(Saved data entries)
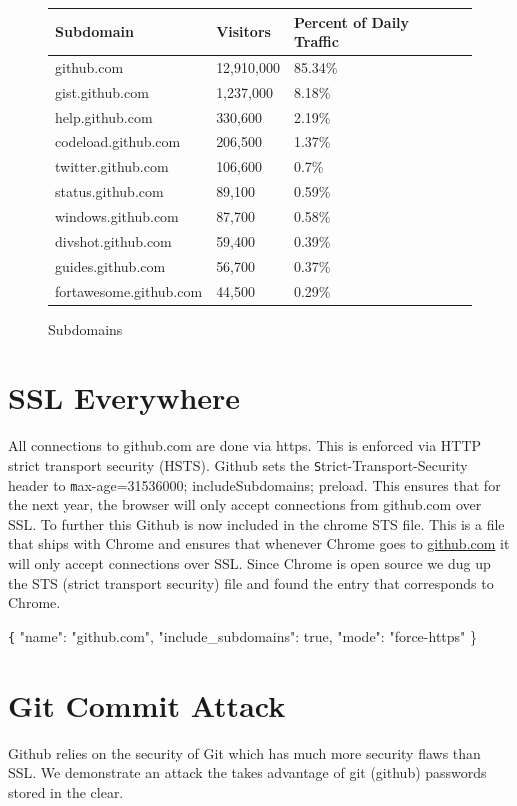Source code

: \documentclass[12pt]{article}
\renewcommand{\tt}[1]{\texttt{#1}}
\begin{document}
\begin{figure}
\begin{table}
\begin{tabular}{| l | l | l | l | l | }
\hline

Subdomain & Visitors & Percent of Daily Traffic \\ \hline
github.com & 12,910,000 & 85.34\% \\ \hline
gist.github.com & 1,237,000 & 8.18\%  \\ \hline
help.github.com & 330,600 & 2.19\%  \\ \hline
codeload.github.com & 206,500 & 1.37\%  \\ \hline
twitter.github.com & 106,600 & 0.7\%  \\ \hline
status.github.com & 89,100 & 0.59\%  \\ \hline
windows.github.com & 87,700 & 0.58\%  \\ \hline
divshot.github.com & 59,400 & 0.39\%  \\ \hline
guides.github.com & 56,700 & 0.37\%  \\ \hline
fortawesome.github.com & 44,500 & 0.29\%  \\ \hline
\end{tabular}
\end{table}
\caption{Subdomains\newline}
\label{fig:mig_over}
\end{figure}


\section{SSL Everywhere}

All connections to github.com are done via https. This is enforced via HTTP strict transport security (HSTS). Github sets the {\tt Strict-Transport-Security} header to {\tt max-age=31536000; includeSubdomains; preload}. This ensures that for the next year, the browser will only accept connections from github.com over SSL. To further this Github is now included in the chrome STS file. This is a file that ships with Chrome and ensures that whenever Chrome goes to \url{github.com} it will only accept connections over SSL. Since Chrome is open source we dug up the STS (strict transport security) file and found the entry that corresponds to Chrome.

{\tt \{ "name": "github.com", "include\_subdomains": true, "mode": "force-https" \}}


\section{Git Commit Attack}
Github relies on the security of Git which has much more security flaws than SSL. We demonstrate an attack the takes advantage of git (github) passwords stored in the clear.
\end{document}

◆ TRY IT: Please print exactly the lines from the one containing "All connections to" through the last line of the records, both included, and nothing else.

◆ RESULT:
All connections to github.com are done via https. This is enforced via HTTP strict transport security (HSTS). Github sets the {\tt Strict-Transport-Security} header to {\tt max-age=31536000; includeSubdomains; preload}. This ensures that for the next year, the browser will only accept connections from github.com over SSL. To further this Github is now included in the chrome STS file. This is a file that ships with Chrome and ensures that whenever Chrome goes to \url{github.com} it will only accept connections over SSL. Since Chrome is open source we dug up the STS (strict transport security) file and found the entry that corresponds to Chrome.

{\tt \{ "name": "github.com", "include\_subdomains": true, "mode": "force-https" \}}


\section{Git Commit Attack}
Github relies on the security of Git which has much more security flaws than SSL. We demonstrate an attack the takes advantage of git (github) passwords stored in the clear.
\end{document}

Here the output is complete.